Depth from a Motion Algorithm and a Hardware Architecture for Smart Cameras.

机构信息

Instituto Nacional de Astrofísica, Óptica y Electrónica (INAOE), Tonantzintla 72840, Mexico.

Institut Pascal, Université Clermont Auvergne (UCA), 63178 Clermont-Ferrand, France.

出版信息

Sensors (Basel). 2018 Dec 23;19(1):53. doi: 10.3390/s19010053.

DOI:10.3390/s19010053
PMID:30583606
原文链接:https://pmc.ncbi.nlm.nih.gov/articles/PMC6338951/
Abstract

Applications such as autonomous navigation, robot vision, and autonomous flying require depth map information of a scene. Depth can be estimated by using a single moving camera (depth from motion). However, the traditional depth from motion algorithms have low processing speeds and high hardware requirements that limit the embedded capabilities. In this work, we propose a hardware architecture for depth from motion that consists of a flow/depth transformation and a new optical flow algorithm. Our optical flow formulation consists in an extension of the stereo matching problem. A pixel-parallel/window-parallel approach where a correlation function based on the sum of absolute difference (SAD) computes the optical flow is proposed. Further, in order to improve the SAD, the curl of the intensity gradient as a preprocessing step is proposed. Experimental results demonstrated that it is possible to reach higher accuracy (90% of accuracy) compared with previous Field Programmable Gate Array (FPGA)-based optical flow algorithms. For the depth estimation, our algorithm delivers dense maps with motion and depth information on all image pixels, with a processing speed up to 128 times faster than that of previous work, making it possible to achieve high performance in the context of embedded applications.

摘要

应用程序,如自主导航、机器人视觉和自主飞行,需要场景的深度图信息。可以通过使用单个移动摄像机(运动中的深度)来估计深度。

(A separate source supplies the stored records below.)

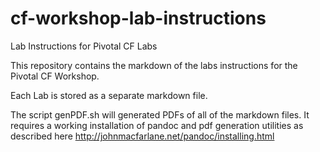 cf-workshop-lab-instructions
============================

Lab Instructions for Pivotal CF Labs

This repository contains the markdown of the labs instructions for the Pivotal CF Workshop.

Each Lab is stored as a separate markdown file.

The script genPDF.sh will generated PDFs of all of the markdown files.  It requires a working installation of pandoc and pdf generation utilities as described here http://johnmacfarlane.net/pandoc/installing.html

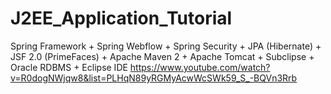 # J2EE_Application_Tutorial


Spring Framework + Spring Webflow + Spring Security + JPA (Hibernate) + 
JSF 2.0 (PrimeFaces) + Apache Maven 2 + Apache Tomcat + Subclipse + 
Oracle RDBMS + Eclipse IDE https://www.youtube.com/watch?v=R0dogNWjqw8&list=PLHqN89yRGMyAcwWcSWk59_S_-BQVn3Rrb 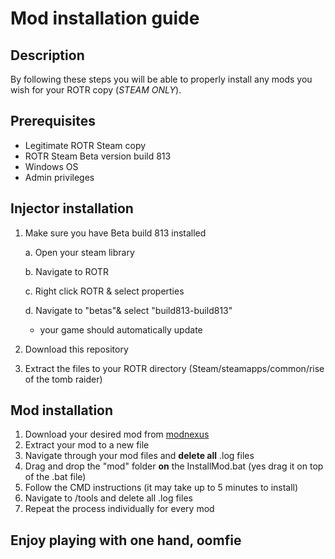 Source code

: # Mod installation guide
## Description
By following these steps you will be able to properly install any mods you wish for your ROTR copy (_STEAM ONLY_).
## Prerequisites
- Legitimate ROTR Steam copy
- ROTR Steam Beta version build 813
- Windows OS
- Admin privileges

## Injector installation
1. Make sure you have Beta build 813 installed

   a. Open your steam library
   
   b. Navigate to ROTR

   c. Right click ROTR & select properties

   d. Navigate to "betas"& select "build813-build813"
   - your game should automatically update 
2. Download this repository 
3. Extract the files to your ROTR directory (Steam/steamapps/common/rise of the tomb raider)

## Mod installation
1. Download your desired mod from [modnexus](https://www.nexusmods.com/riseofthetombraider)
2. Extract your mod to a new file 
3. Navigate through your mod files and __delete all__ .log files
4. Drag and drop the "mod" folder __on__ the InstallMod.bat (yes drag it on top of the .bat file)
5. Follow the CMD instructions (it may take up to 5 minutes to install)
6. Navigate to /tools and delete all .log files
7. Repeat the process individually for every mod

## Enjoy playing with one hand, oomfie
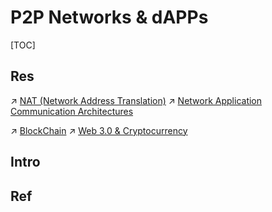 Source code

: # P2P Networks & dAPPs

[TOC]



## Res
↗ [NAT (Network Address Translation)](../📌%20Computer%20Networking%20Basics%20(Protocol%20Part)/0x05%20Network%20Layer/MiddleBoxes/NAT%20(Network%20Address%20Translation)/NAT%20(Network%20Address%20Translation).md)
↗ [Network Application Communication Architectures](../📌%20Computer%20Networking%20Basics%20(Protocol%20Part)/0x01%20Application%20Layer/Network%20Application%20Communication%20Architectures.md)

↗ [BlockChain](../../../Web%203.0%20&%20Cryptocurrency/BlockChain/BlockChain.md)
↗ [Web 3.0 & Cryptocurrency](../../../Web%203.0%20&%20Cryptocurrency/Web%203.0%20&%20Cryptocurrency.md)



## Intro


## Ref
[去中心化 - 没有平台，只有协议]: http://blog.hubwiz.com/2019/12/12/decentralized-protocols/

[INTRODUCTION TO DAPPS | Ethererum]: https://ethereum.org/en/developers/docs/dapps/#:~:text=A%20decentralized%20application%20(dapp)%20is,that%20someone%20else%20has%20written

然而,传统的运动深度算法处理速度低,硬件要求高,限制了嵌入式能力。在这项工作中,我们提出了一种用于运动深度的硬件架构,它由流/深度变换和新的光流算法组成。我们的光流公式由立体匹配问题的扩展组成。提出了一种基于绝对差和(SAD)的相关函数的像素并行/窗口并行方法来计算光流。此外,为了提高 SAD,提出了将强度梯度的旋度作为预处理步骤。实验结果表明,与以前基于现场可编程门阵列(FPGA)的光流算法相比,它可以达到更高的精度(90%的精度)。对于深度估计,我们的算法在所有图像像素上提供具有运动和深度信息的密集图,处理速度比以前的工作快 128 倍,这使得在嵌入式应用中实现高性能成为可能。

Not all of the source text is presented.